To construct our model, we assumed a physically-motivated direct relationship between galaxy and supermassive black hole properties and their host halo mass. We then used this relationship to derive expressions for the galaxy stellar mass function, galaxy UV luminosity function, active black hole mass function, and quasar bolometric luminosity function. We calibrated our baryonic prescriptions using a fully Bayesian approach, ensuring that our model was consistent with observed population statistics.

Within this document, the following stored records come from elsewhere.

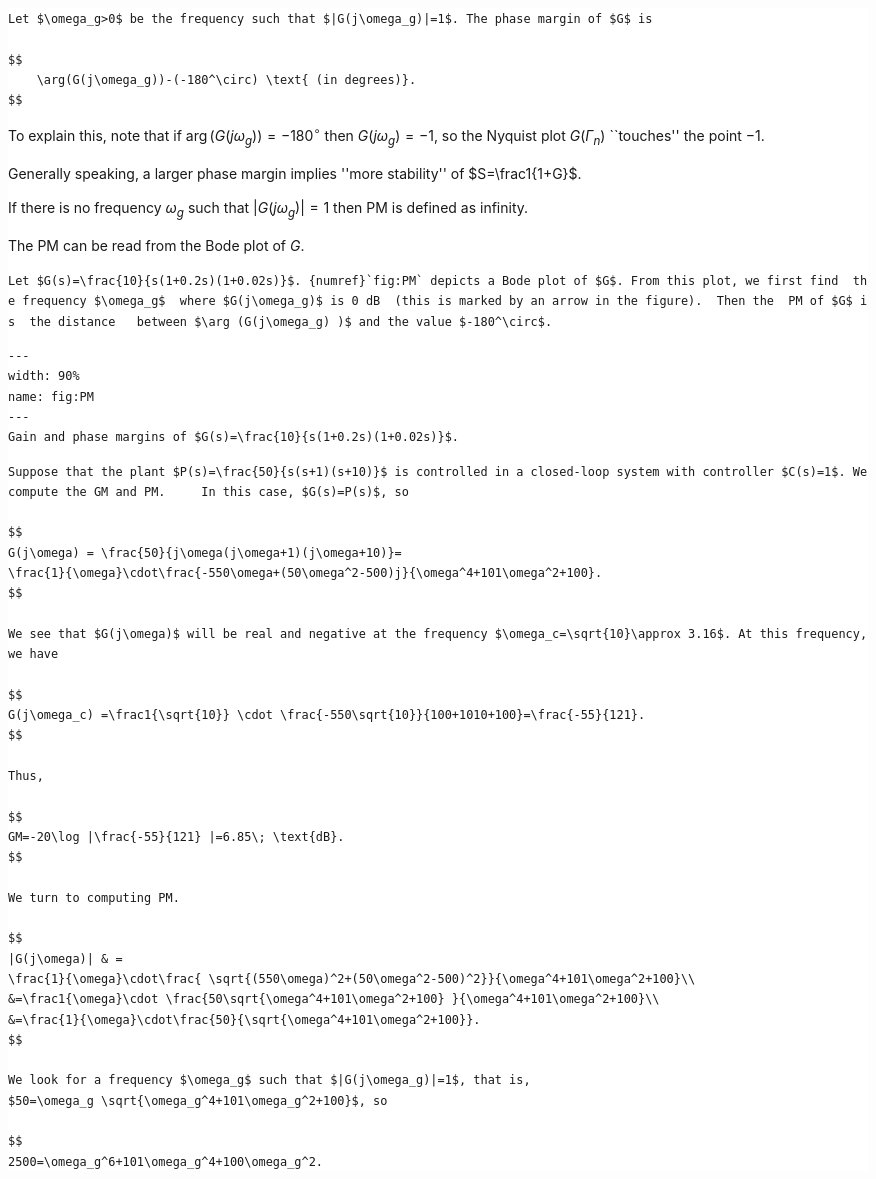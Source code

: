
 ```{prf:definition}
Let $\omega_g>0$ be the frequency such that $|G(j\omega_g)|=1$. The phase margin of $G$ is

$$
    \arg(G(j\omega_g))-(-180^\circ) \text{ (in degrees)}.
$$
```
To explain this, note that if $\arg(G(j\omega_g))=-180^\circ$ then $G(j\omega_g)=-1$, so the Nyquist plot $G(\Gamma_n)$ ``touches'' the point $-1$. 

Generally speaking, a larger phase  margin implies ''more stability'' of $S=\frac1{1+G}$.

If there is no frequency $\omega_g$ such that $|G(j\omega_g)|=1$ then PM is defined as infinity.

The PM can be read from the Bode plot of $G$.

```{prf:example}
Let $G(s)=\frac{10}{s(1+0.2s)(1+0.02s)}$. {numref}`fig:PM` depicts a Bode plot of $G$. From this plot, we first find  the frequency $\omega_g$  where $G(j\omega_g)$ is 0 dB  (this is marked by an arrow in the figure).  Then the  PM of $G$ is  the distance   between $\arg (G(j\omega_g) )$ and the value $-180^\circ$.
```

```{figure} images/bode_plot_of_G_with_PM.png
---
width: 90%
name: fig:PM
---
Gain and phase margins of $G(s)=\frac{10}{s(1+0.2s)(1+0.02s)}$.
```


```{prf:example}
Suppose that the plant $P(s)=\frac{50}{s(s+1)(s+10)}$ is controlled in a closed-loop system with controller $C(s)=1$. We compute the GM and PM.     In this case, $G(s)=P(s)$, so

$$
G(j\omega) = \frac{50}{j\omega(j\omega+1)(j\omega+10)}=
\frac{1}{\omega}\cdot\frac{-550\omega+(50\omega^2-500)j}{\omega^4+101\omega^2+100}.
$$

We see that $G(j\omega)$ will be real and negative at the frequency $\omega_c=\sqrt{10}\approx 3.16$. At this frequency, we have

$$
G(j\omega_c) =\frac1{\sqrt{10}} \cdot \frac{-550\sqrt{10}}{100+1010+100}=\frac{-55}{121}.
$$

Thus,

$$
GM=-20\log |\frac{-55}{121} |=6.85\; \text{dB}. 
$$

We turn to computing PM. 

$$
|G(j\omega)| & =
\frac{1}{\omega}\cdot\frac{ \sqrt{(550\omega)^2+(50\omega^2-500)^2}}{\omega^4+101\omega^2+100}\\
&=\frac1{\omega}\cdot \frac{50\sqrt{\omega^4+101\omega^2+100} }{\omega^4+101\omega^2+100}\\
&=\frac{1}{\omega}\cdot\frac{50}{\sqrt{\omega^4+101\omega^2+100}}.
$$

We look for a frequency $\omega_g$ such that $|G(j\omega_g)|=1$, that is, 
$50=\omega_g \sqrt{\omega_g^4+101\omega_g^2+100}$, so

$$
2500=\omega_g^6+101\omega_g^4+100\omega_g^2.
```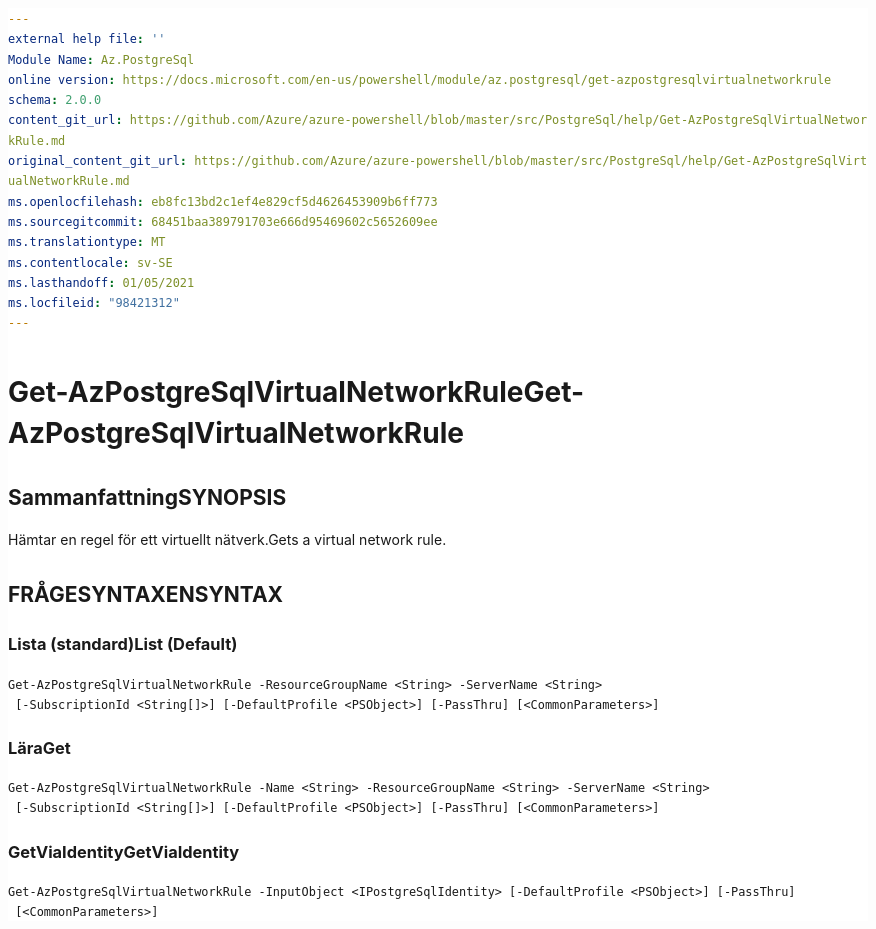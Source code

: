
 ```yaml
---
external help file: ''
Module Name: Az.PostgreSql
online version: https://docs.microsoft.com/en-us/powershell/module/az.postgresql/get-azpostgresqlvirtualnetworkrule
schema: 2.0.0
content_git_url: https://github.com/Azure/azure-powershell/blob/master/src/PostgreSql/help/Get-AzPostgreSqlVirtualNetworkRule.md
original_content_git_url: https://github.com/Azure/azure-powershell/blob/master/src/PostgreSql/help/Get-AzPostgreSqlVirtualNetworkRule.md
ms.openlocfilehash: eb8fc13bd2c1ef4e829cf5d4626453909b6ff773
ms.sourcegitcommit: 68451baa389791703e666d95469602c5652609ee
ms.translationtype: MT
ms.contentlocale: sv-SE
ms.lasthandoff: 01/05/2021
ms.locfileid: "98421312"
---
```

# <span data-ttu-id="01a37-101">Get-AzPostgreSqlVirtualNetworkRule</span><span class="sxs-lookup"><span data-stu-id="01a37-101">Get-AzPostgreSqlVirtualNetworkRule</span></span>

## <span data-ttu-id="01a37-102">Sammanfattning</span><span class="sxs-lookup"><span data-stu-id="01a37-102">SYNOPSIS</span></span>
<span data-ttu-id="01a37-103">Hämtar en regel för ett virtuellt nätverk.</span><span class="sxs-lookup"><span data-stu-id="01a37-103">Gets a virtual network rule.</span></span>

## <span data-ttu-id="01a37-104">FRÅGESYNTAXEN</span><span class="sxs-lookup"><span data-stu-id="01a37-104">SYNTAX</span></span>

### <span data-ttu-id="01a37-105">Lista (standard)</span><span class="sxs-lookup"><span data-stu-id="01a37-105">List (Default)</span></span>
```
Get-AzPostgreSqlVirtualNetworkRule -ResourceGroupName <String> -ServerName <String>
 [-SubscriptionId <String[]>] [-DefaultProfile <PSObject>] [-PassThru] [<CommonParameters>]
```

### <span data-ttu-id="01a37-106">Lära</span><span class="sxs-lookup"><span data-stu-id="01a37-106">Get</span></span>
```
Get-AzPostgreSqlVirtualNetworkRule -Name <String> -ResourceGroupName <String> -ServerName <String>
 [-SubscriptionId <String[]>] [-DefaultProfile <PSObject>] [-PassThru] [<CommonParameters>]
```

### <span data-ttu-id="01a37-107">GetViaIdentity</span><span class="sxs-lookup"><span data-stu-id="01a37-107">GetViaIdentity</span></span>
```
Get-AzPostgreSqlVirtualNetworkRule -InputObject <IPostgreSqlIdentity> [-DefaultProfile <PSObject>] [-PassThru]
 [<CommonParameters>]
```
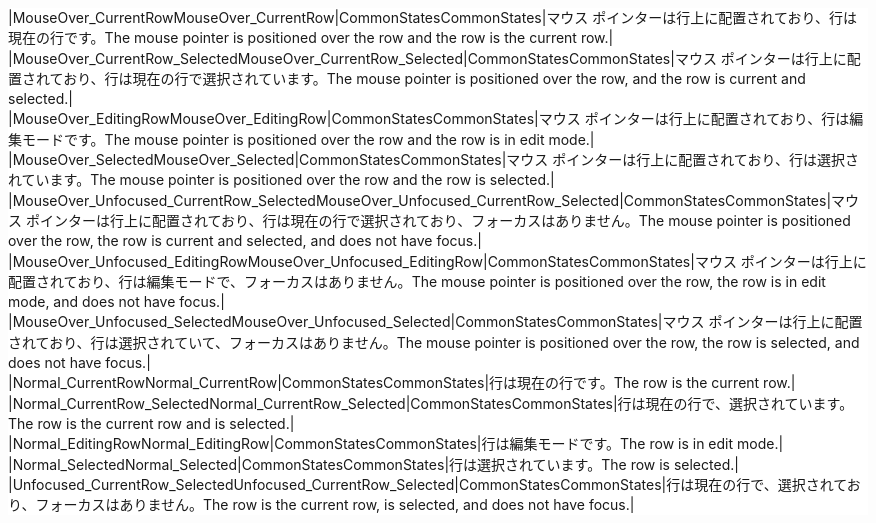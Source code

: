 |<span data-ttu-id="c8cac-255">MouseOver_CurrentRow</span><span class="sxs-lookup"><span data-stu-id="c8cac-255">MouseOver_CurrentRow</span></span>|<span data-ttu-id="c8cac-256">CommonStates</span><span class="sxs-lookup"><span data-stu-id="c8cac-256">CommonStates</span></span>|<span data-ttu-id="c8cac-257">マウス ポインターは行上に配置されており、行は現在の行です。</span><span class="sxs-lookup"><span data-stu-id="c8cac-257">The mouse pointer is positioned over the row and the row is the current row.</span></span>|  
|<span data-ttu-id="c8cac-258">MouseOver_CurrentRow_Selected</span><span class="sxs-lookup"><span data-stu-id="c8cac-258">MouseOver_CurrentRow_Selected</span></span>|<span data-ttu-id="c8cac-259">CommonStates</span><span class="sxs-lookup"><span data-stu-id="c8cac-259">CommonStates</span></span>|<span data-ttu-id="c8cac-260">マウス ポインターは行上に配置されており、行は現在の行で選択されています。</span><span class="sxs-lookup"><span data-stu-id="c8cac-260">The mouse pointer is positioned over the row, and the row is current and selected.</span></span>|  
|<span data-ttu-id="c8cac-261">MouseOver_EditingRow</span><span class="sxs-lookup"><span data-stu-id="c8cac-261">MouseOver_EditingRow</span></span>|<span data-ttu-id="c8cac-262">CommonStates</span><span class="sxs-lookup"><span data-stu-id="c8cac-262">CommonStates</span></span>|<span data-ttu-id="c8cac-263">マウス ポインターは行上に配置されており、行は編集モードです。</span><span class="sxs-lookup"><span data-stu-id="c8cac-263">The mouse pointer is positioned over the row and the row is in edit mode.</span></span>|  
|<span data-ttu-id="c8cac-264">MouseOver_Selected</span><span class="sxs-lookup"><span data-stu-id="c8cac-264">MouseOver_Selected</span></span>|<span data-ttu-id="c8cac-265">CommonStates</span><span class="sxs-lookup"><span data-stu-id="c8cac-265">CommonStates</span></span>|<span data-ttu-id="c8cac-266">マウス ポインターは行上に配置されており、行は選択されています。</span><span class="sxs-lookup"><span data-stu-id="c8cac-266">The mouse pointer is positioned over the row and the row is selected.</span></span>|  
|<span data-ttu-id="c8cac-267">MouseOver_Unfocused_CurrentRow_Selected</span><span class="sxs-lookup"><span data-stu-id="c8cac-267">MouseOver_Unfocused_CurrentRow_Selected</span></span>|<span data-ttu-id="c8cac-268">CommonStates</span><span class="sxs-lookup"><span data-stu-id="c8cac-268">CommonStates</span></span>|<span data-ttu-id="c8cac-269">マウス ポインターは行上に配置されており、行は現在の行で選択されており、フォーカスはありません。</span><span class="sxs-lookup"><span data-stu-id="c8cac-269">The mouse pointer is positioned over the row, the row is current and selected, and does not have focus.</span></span>|  
|<span data-ttu-id="c8cac-270">MouseOver_Unfocused_EditingRow</span><span class="sxs-lookup"><span data-stu-id="c8cac-270">MouseOver_Unfocused_EditingRow</span></span>|<span data-ttu-id="c8cac-271">CommonStates</span><span class="sxs-lookup"><span data-stu-id="c8cac-271">CommonStates</span></span>|<span data-ttu-id="c8cac-272">マウス ポインターは行上に配置されており、行は編集モードで、フォーカスはありません。</span><span class="sxs-lookup"><span data-stu-id="c8cac-272">The mouse pointer is positioned over the row, the row is in edit mode, and does not have focus.</span></span>|  
|<span data-ttu-id="c8cac-273">MouseOver_Unfocused_Selected</span><span class="sxs-lookup"><span data-stu-id="c8cac-273">MouseOver_Unfocused_Selected</span></span>|<span data-ttu-id="c8cac-274">CommonStates</span><span class="sxs-lookup"><span data-stu-id="c8cac-274">CommonStates</span></span>|<span data-ttu-id="c8cac-275">マウス ポインターは行上に配置されており、行は選択されていて、フォーカスはありません。</span><span class="sxs-lookup"><span data-stu-id="c8cac-275">The mouse pointer is positioned over the row, the row is selected, and does not have focus.</span></span>|  
|<span data-ttu-id="c8cac-276">Normal_CurrentRow</span><span class="sxs-lookup"><span data-stu-id="c8cac-276">Normal_CurrentRow</span></span>|<span data-ttu-id="c8cac-277">CommonStates</span><span class="sxs-lookup"><span data-stu-id="c8cac-277">CommonStates</span></span>|<span data-ttu-id="c8cac-278">行は現在の行です。</span><span class="sxs-lookup"><span data-stu-id="c8cac-278">The row is the current row.</span></span>|  
|<span data-ttu-id="c8cac-279">Normal_CurrentRow_Selected</span><span class="sxs-lookup"><span data-stu-id="c8cac-279">Normal_CurrentRow_Selected</span></span>|<span data-ttu-id="c8cac-280">CommonStates</span><span class="sxs-lookup"><span data-stu-id="c8cac-280">CommonStates</span></span>|<span data-ttu-id="c8cac-281">行は現在の行で、選択されています。</span><span class="sxs-lookup"><span data-stu-id="c8cac-281">The row is the current row and is selected.</span></span>|  
|<span data-ttu-id="c8cac-282">Normal_EditingRow</span><span class="sxs-lookup"><span data-stu-id="c8cac-282">Normal_EditingRow</span></span>|<span data-ttu-id="c8cac-283">CommonStates</span><span class="sxs-lookup"><span data-stu-id="c8cac-283">CommonStates</span></span>|<span data-ttu-id="c8cac-284">行は編集モードです。</span><span class="sxs-lookup"><span data-stu-id="c8cac-284">The row is in edit mode.</span></span>|  
|<span data-ttu-id="c8cac-285">Normal_Selected</span><span class="sxs-lookup"><span data-stu-id="c8cac-285">Normal_Selected</span></span>|<span data-ttu-id="c8cac-286">CommonStates</span><span class="sxs-lookup"><span data-stu-id="c8cac-286">CommonStates</span></span>|<span data-ttu-id="c8cac-287">行は選択されています。</span><span class="sxs-lookup"><span data-stu-id="c8cac-287">The row is selected.</span></span>|  
|<span data-ttu-id="c8cac-288">Unfocused_CurrentRow_Selected</span><span class="sxs-lookup"><span data-stu-id="c8cac-288">Unfocused_CurrentRow_Selected</span></span>|<span data-ttu-id="c8cac-289">CommonStates</span><span class="sxs-lookup"><span data-stu-id="c8cac-289">CommonStates</span></span>|<span data-ttu-id="c8cac-290">行は現在の行で、選択されており、フォーカスはありません。</span><span class="sxs-lookup"><span data-stu-id="c8cac-290">The row is the current row, is selected, and does not have focus.</span></span>|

Our results show that the model is qualitatively consistent with observations, reproducing the galaxy stellar mass - UV luminosity relation, black hole mass - stellar mass relation, black hole mass - AGN luminosity relation, and their evolution with redshift. We present upper limits on the expected number of sources for z=5 up to z=15 for upcoming surveys by JWST and Euclid. Our study demonstrates that empirical models can complement more computationally expensive approaches, providing a fast, easy, and flexible way to make predictions for observational surveys.